We March The Dirty Curty Selections LP

Athens, Ohio’s WE MARCH existed for most of the 2000s, and, during that time, they were one of the most ferocious and exciting bands in America. Not that anyone really gave a fuck, including the band. They knew they were great, but they also reveled in self-sabotage. Sometimes these impulses go hand in hand. But to those who saw them tear up a room, it was hard to shake the fact that you’d seen something meteoric blazing across the sky. They played their rotten little hearts out as singer Zaxon Campus hung from the rafters and bled all over the place. If you were smart, you grabbed one of their self-released CDs, three full-lengths in all. But outside of a pair of 7”s, there wasn’t much WE MARCH wax. WE MARCH didn’t have cool punk labels swooping in to bottle up their desperate punk—pitched perfectly between rural and urban mayhem—for the wider world to get a handle on. A lot of bands go to sleep at night wishing that they could sound like a cross between the STOOGES and NEGATIVE APPROACH, but WE MARCH is the only one who woke up transformed into a take-no-prisoners groove machine (barring EASY ACTION, of course).

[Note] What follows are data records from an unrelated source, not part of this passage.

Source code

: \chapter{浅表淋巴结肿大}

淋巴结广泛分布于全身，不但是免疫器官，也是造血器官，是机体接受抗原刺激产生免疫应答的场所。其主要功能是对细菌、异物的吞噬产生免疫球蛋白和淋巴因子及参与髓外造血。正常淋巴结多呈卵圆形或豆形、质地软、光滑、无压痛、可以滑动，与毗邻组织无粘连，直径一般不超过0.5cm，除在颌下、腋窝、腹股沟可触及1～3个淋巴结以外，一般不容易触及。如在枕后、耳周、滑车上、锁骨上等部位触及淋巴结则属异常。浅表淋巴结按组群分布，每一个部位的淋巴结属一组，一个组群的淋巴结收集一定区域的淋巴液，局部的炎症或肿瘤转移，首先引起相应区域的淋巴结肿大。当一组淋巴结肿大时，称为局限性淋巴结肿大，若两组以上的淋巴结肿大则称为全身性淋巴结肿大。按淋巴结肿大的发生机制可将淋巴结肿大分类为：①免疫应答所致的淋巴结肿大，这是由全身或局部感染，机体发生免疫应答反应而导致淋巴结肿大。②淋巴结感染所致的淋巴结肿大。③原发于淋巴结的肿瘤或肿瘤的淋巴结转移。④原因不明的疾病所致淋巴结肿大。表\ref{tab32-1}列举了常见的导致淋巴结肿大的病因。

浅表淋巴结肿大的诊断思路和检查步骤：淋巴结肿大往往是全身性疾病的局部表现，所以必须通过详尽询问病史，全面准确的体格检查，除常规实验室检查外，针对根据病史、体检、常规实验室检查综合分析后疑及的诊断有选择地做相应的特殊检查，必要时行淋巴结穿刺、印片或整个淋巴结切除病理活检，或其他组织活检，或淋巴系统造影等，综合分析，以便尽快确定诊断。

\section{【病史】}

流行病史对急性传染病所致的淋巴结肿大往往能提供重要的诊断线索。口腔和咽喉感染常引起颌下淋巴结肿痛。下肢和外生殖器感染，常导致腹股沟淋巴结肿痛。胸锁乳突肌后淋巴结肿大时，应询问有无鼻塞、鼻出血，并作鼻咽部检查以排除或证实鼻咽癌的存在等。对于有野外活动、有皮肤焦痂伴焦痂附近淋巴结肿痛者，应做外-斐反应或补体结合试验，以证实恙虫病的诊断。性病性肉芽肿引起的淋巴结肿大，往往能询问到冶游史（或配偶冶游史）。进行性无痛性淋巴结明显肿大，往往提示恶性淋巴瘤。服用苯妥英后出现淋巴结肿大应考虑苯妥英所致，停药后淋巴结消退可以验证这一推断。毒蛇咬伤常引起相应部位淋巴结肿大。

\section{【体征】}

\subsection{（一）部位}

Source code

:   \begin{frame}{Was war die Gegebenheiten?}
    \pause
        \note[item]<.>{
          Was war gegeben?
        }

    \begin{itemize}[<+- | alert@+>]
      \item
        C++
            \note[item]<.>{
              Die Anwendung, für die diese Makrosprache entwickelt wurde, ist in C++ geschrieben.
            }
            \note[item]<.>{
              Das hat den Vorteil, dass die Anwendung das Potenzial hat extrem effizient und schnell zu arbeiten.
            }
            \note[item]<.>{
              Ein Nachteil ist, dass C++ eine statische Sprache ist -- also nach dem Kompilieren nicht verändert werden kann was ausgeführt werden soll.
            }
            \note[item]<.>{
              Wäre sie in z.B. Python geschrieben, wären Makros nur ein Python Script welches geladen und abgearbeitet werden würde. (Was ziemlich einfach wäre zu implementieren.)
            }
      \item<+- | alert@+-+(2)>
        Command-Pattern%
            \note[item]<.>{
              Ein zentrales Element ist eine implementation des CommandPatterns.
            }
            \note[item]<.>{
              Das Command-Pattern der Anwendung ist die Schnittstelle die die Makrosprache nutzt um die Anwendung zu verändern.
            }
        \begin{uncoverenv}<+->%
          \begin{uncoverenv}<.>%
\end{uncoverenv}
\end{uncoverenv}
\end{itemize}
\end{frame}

Hell, WE MARCH even turns WEIRD AL’s DEVO-inspired “Dare to Be Stupid” into a PAGANS-style romp, completing a rare Ohio triple play. By their final album, 2007’s Creator/Destroyer, WE MARCH was still pumping out POISON IDEA-style ragers, but they were also writing songs like “Ethnic Electric,” which starts out like a SUN CITY GIRLS jam before unleashing the full force of the band, and “Soul of the Desert,” an imposing, monolithic cut like the kind DESTRUCTION UNIT would start delving into a few years later. All of these tracks and more are on The Dirty Curty Selections. So who was Dirty Curty? He was band founder (along with singer Zach Fuller) and guitarist Curtis Frey, and he passed away shortly before this long-overdue, well-deserved collection came out. RIP, motherfucker.